The first time I started OpenVPN it failed with :

/etc/var/log/syslog
<snip>
raspberrypi ovpn-server[22119]: OpenVPN 2.2.1 arm-linux-gnueabihf [SSL] [LZO2] [EPOLL] [PKCS11] [eurephia] [MH] [PF_INET6] [IPv6 payload 20110424-2 (2.2RC2)] built on Apr 28 2012
raspberrypi ovpn-server[22119]: NOTE: OpenVPN 2.1 requires '--script-security 2' or higher to call user-defined scripts or executables
raspberrypi ovpn-server[22119]: Diffie-Hellman initialized with 1024 bit key
raspberrypi ovpn-server[22119]: TLS-Auth MTU parms [ L:1542 D:138 EF:38 EB:0 ET:0 EL:0 ]
raspberrypi ovpn-server[22119]: Socket Buffers: R=[163840->131072] S=[163840->131072]
raspberrypi ovpn-server[22119]: ROUTE default_gateway=192.168.99.1
raspberrypi ovpn-server[22119]: Note: Cannot open TUN/TAP dev /dev/net/tun: No such device (errno=19)
raspberrypi ovpn-server[22119]: do_ifconfig, tt->ipv6=0, tt->did_ifconfig_ipv6_setup=0
raspberrypi ovpn-server[22119]: /sbin/ifconfig 10.8.0.1 pointopoint 10.8.0.2 mtu 1500
raspberrypi ovpn-server[22119]: Linux ifconfig failed: external program exited with error status: 1
raspberrypi ovpn-server[22119]: Exiting
</snip>

Another VPN app I have which also uses /dev/net/tun failed with the same error.  Reboot fixed this and so far its not come back.

Check the state of the TUN0 interface

ifconfig tun0

All being well you’ll see:

tun0 Link encap:UNSPEC HWaddr 00-00-00-00-00-00-00-00-00-00-00-00-00-00-00-00
 inet addr:10.8.0.1 P-t-P:10.8.0.2 Mask:255.255.255.255
 UP POINTOPOINT RUNNING NOARP MULTICAST MTU:1500 Metric:1
 RX packets:49 errors:0 dropped:0 overruns:0 frame:0
 TX packets:16 errors:0 dropped:0 overruns:0 carrier:0
 collisions:0 txqueuelen:100
 RX bytes:3772 (3.6 KiB) TX bytes:1212 (1.1 KiB)

You should now be able to connect to the OpenVPN server with a client. Which ever client you choose you will need the client.crt, client.key and ca.crt files plus the ip-address of your Raspberry Pi.

I chose TunnelBlick which after a rather convoluted profile setup seems to work well on OSX 10.8.2 (ML)
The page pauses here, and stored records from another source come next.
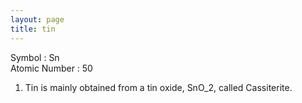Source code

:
```yaml
---
layout: page
title: tin
---
```


Symbol : Sn  
Atomic Number : 50

1. Tin is mainly obtained from a tin oxide, SnO_2, called Cassiterite.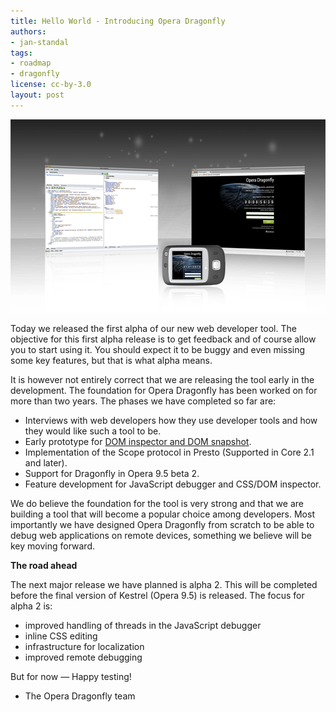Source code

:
 ```yaml
---
title: Hello World - Introducing Opera Dragonfly
authors:
- jan-standal
tags:
- roadmap
- dragonfly
license: cc-by-3.0
layout: post
---
```


<img src="/blog/introducing-the-dragonfly/1dragonfly.gif" width="640" height="309" alt="Opera Dragonfly" />

<p>Today we released the first alpha of our new web developer tool. The objective for this first alpha release is to get feedback and of course allow you to start using it. You should expect it to be buggy and even missing some key features, but that is what alpha means.</p>

<p>It is however not entirely correct that we are releasing the tool early in the development. The foundation for Opera Dragonfly has been worked on for more than two years. The phases we have completed so far are:</p>

<ul>
<li>Interviews with web developers how they use developer tools and how they would like such a tool to be.</li>
<li>Early prototype for <a href="http://dev.opera.com/tools/">DOM inspector and DOM snapshot</a>.</li>
<li>Implementation of the Scope protocol in Presto (Supported in Core 2.1 and later).</li>
<li>Support for Dragonfly in Opera 9.5 beta 2.</li>
<li>Feature development for JavaScript debugger and CSS/DOM inspector.</li>
</ul>

<p>We do believe the foundation for the tool is very strong and that we are building a tool that will become a popular choice among developers. Most importantly we have designed Opera Dragonfly from scratch to be able to debug web applications on remote devices, something we believe will be key moving forward.</p>

<strong>The road ahead</strong>

<p>The next major release we have planned is alpha 2. This will be completed before the final version of Kestrel (Opera 9.5) is released. The focus for alpha 2 is:</p>

<ul>
<li>improved handling of threads in the JavaScript debugger</li>
<li>inline CSS editing</li>
<li>infrastructure for localization</li>
<li>improved remote debugging</li>
</ul>

<p>But for now — Happy testing!</p>

- The Opera Dragonfly team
Have a look at ‘/var/log/syslog’ to access the logfiles. You’d be able to see which client connects:

Jan 5 22:07:56 raspberrypi ovpn-server[14459]: 1.2.3.4:64805 [client-name] Peer Connection Initiated with [AF_INET]1.2.3.4:64805

From the VPN client check that you can ping the LAN IP address of your RPi, assuming that works then you just need to push some routes around and you should be set.

VPN Client----VPN Subnet---RPI---LAN Subnet

To enable traffic from the VPN network to your local subnet you will need routes on each end to tell devices how and where to send traffic. To enable this on the VPN site :

sudo nano /etc/openvpn/server.conf

Find the push routes section and add a 'push route' statement which reflects your local network address.

You will also need to add a route back to the VPN Subnet, probably by adding a static route to your internet edge device.

Finally, enable routing on the Rasperry Pi:

There are a couple of ways suggested for this but what worked for me :

sudo nano /etc/sysctl.conf
uncomment : net.ipv4.ip_formward=1

Reboot your device.  You should now be able to connect to the VPN and ping other devices on your local network and vice-a-versa to VPN clients.